MOHAMED S. BAKHRESA v NASRA ABDULWAHAB AHMED [2006] KEHC 989 (KLR)
Full Case Text
REPUBLIC OF KENYA
IN THE HIGH COURT OF KENYA
AT MOMBASA
Civil Suit 192 of 2006
MOHAMED S. BAKHRESA………………….............................................………PLAINTIFF
VERSUS
NASRA ABDULWAHAB AHMED……...........................................….……….DEFENDANT
RULING
This is an application for a temporary injunction pending the hearing and final determination of this suit. It has, inexplicably, attracted considerable publicity. It has vigorously been fought by both parties with counsel on both sides, with admirable industry, citing several authorities. It has vigorously been fought, I suppose, because of the legal issues that arise in the case some of which are novel. As far as I am concerned, however, having considered the whole matter, it is, like many others that regularly come before us, a simple application for injunction.
Having not heard evidence in the matter I am not required to make any definitive findings at this stage. All that I am required to do is to determine whether or not, on the age old principles in Giella – Vs – Cassam Brown & Company Limited [1973] EA 358, the plaintiff is entitled to the injunction sought.
The parties are former husband and wife. They married on 9th January 2002 in accordance with Islamic law at a ceremony held in Mombasa. For what the plaintiff calls irreconcilable differences, he on the 19th June 2006, gave the defendant talak.
The plaintiff’s claim as pleaded in the plaint and in his two affidavits in support of the application is that due to his business commitments out of the country he, on the benami principle, entrusted to the defendant, whose trust he never doubted, funds to acquire various properties, invest and open accounts in various banks on his behalf. In the alternative the plaintiff claims that the funds were entrusted to the defendant to acquire properties and generally invest in trust for him.
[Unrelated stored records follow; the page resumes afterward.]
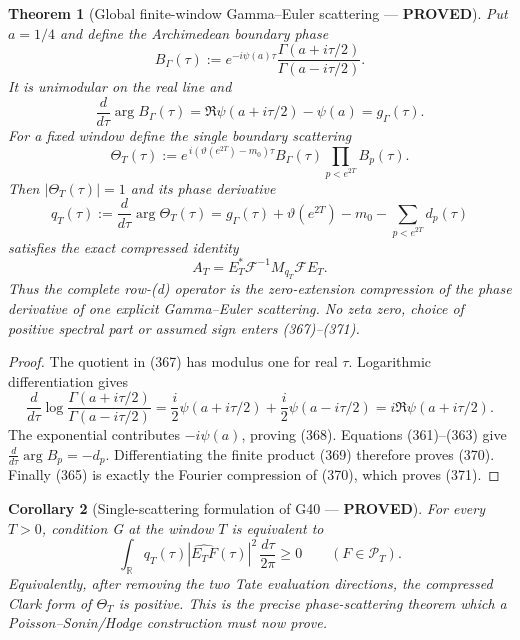 \documentclass[11pt]{article}
\newtheorem{theorem}{Theorem}
\newtheorem{corollary}[theorem]{Corollary}
\newcommand{\PROVED}{\textcolor{green!45!black}{\textbf{PROVED}}}
\begin{document}
\begin{theorem}[Global finite-window Gamma--Euler scattering --- \PROVED]
Put $a=1/4$ and define the Archimedean boundary phase
\begin{equation}
 B_\Gamma(\tau):=
 e^{-i\psi(a)\tau}
 \frac{\Gamma(a+i\tau/2)}{\Gamma(a-i\tau/2)}.        \tag{367}
\end{equation}
It is unimodular on the real line and
\begin{equation}
 \frac{d}{d\tau}\arg B_\Gamma(\tau)
 =\Re\psi(a+i\tau/2)-\psi(a)=g_\Gamma(\tau).        \tag{368}
\end{equation}
For a fixed window define the single boundary scattering
\begin{equation}
 \Theta_T(\tau):=
 e^{\,i(\vartheta(e^{2T})-m_0)\tau}
 B_\Gamma(\tau)
 \prod_{p<e^{2T}}B_p(\tau).                         \tag{369}
\end{equation}
Then $|\Theta_T(\tau)|=1$ and its phase derivative
\begin{equation}
 q_T(\tau):=\frac{d}{d\tau}\arg\Theta_T(\tau)
 =g_\Gamma(\tau)+\vartheta(e^{2T})-m_0
   -\sum_{p<e^{2T}}d_p(\tau)                        \tag{370}
\end{equation}
satisfies the exact compressed identity
\begin{equation}
 \boxed{A_T=E_T^*\mathcal F^{-1}M_{q_T}\mathcal FE_T.} \tag{371}
\end{equation}
Thus the complete row-(d) operator is the zero-extension compression of the
phase derivative of one explicit Gamma--Euler scattering.  No zeta zero,
choice of positive spectral part or assumed sign enters (367)--(371).
\end{theorem}

\begin{proof}
The quotient in (367) has modulus one for real $\tau$.  Logarithmic
differentiation gives
\[
 \frac{d}{d\tau}\log
 \frac{\Gamma(a+i\tau/2)}{\Gamma(a-i\tau/2)}
 =\frac i2\psi(a+i\tau/2)+\frac i2\psi(a-i\tau/2)
 =i\Re\psi(a+i\tau/2).
\]
The exponential contributes $-i\psi(a)$, proving (368).  Equations
(361)--(363) give
$\frac d{d\tau}\arg B_p=-d_p$.  Differentiating the finite product (369)
therefore proves (370).  Finally (365) is exactly the Fourier compression of
(370), which proves (371).
\end{proof}

\begin{corollary}[Single-scattering formulation of G40 --- \PROVED]
For every $T>0$, condition G at the window $T$ is equivalent to
\begin{equation}
 \boxed{
 \int_{\mathbb R}q_T(\tau)
       |\widehat{E_TF}(\tau)|^2\,\frac{d\tau}{2\pi}
 \ge0\qquad(F\in\mathcal P_T).}                    \tag{372}
\end{equation}
Equivalently, after removing the two Tate evaluation directions, the
compressed Clark form of $\Theta_T$ is positive.  This is the precise
phase-scattering theorem which a Poisson--Sonin/Hodge construction must now
prove.
\end{corollary}
\end{document}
He has listed several properties both in the plaint and the affidavits that the defendant acquired on the benami transaction or principle and or in trust for him.
The plaintiff further states that immediately prior to the dissolution of their marriage the defendant and her brother, one Hussein Abdulwahab Ahmed, who was in his employment, with intent to defraud him, took off with title deeds, sale agreements, bank statements and files containing vital documents relating to the investments that were made on the plaintiff’s behalf.
After dissolution of their marriage, in the mistaken belief that the defendant had disclosed to him all the details of the investments he, on the 21st June 2006, signed before Naban Swaleh Advocate an agreement in settlement of the matrimonial properties between him and the defendant.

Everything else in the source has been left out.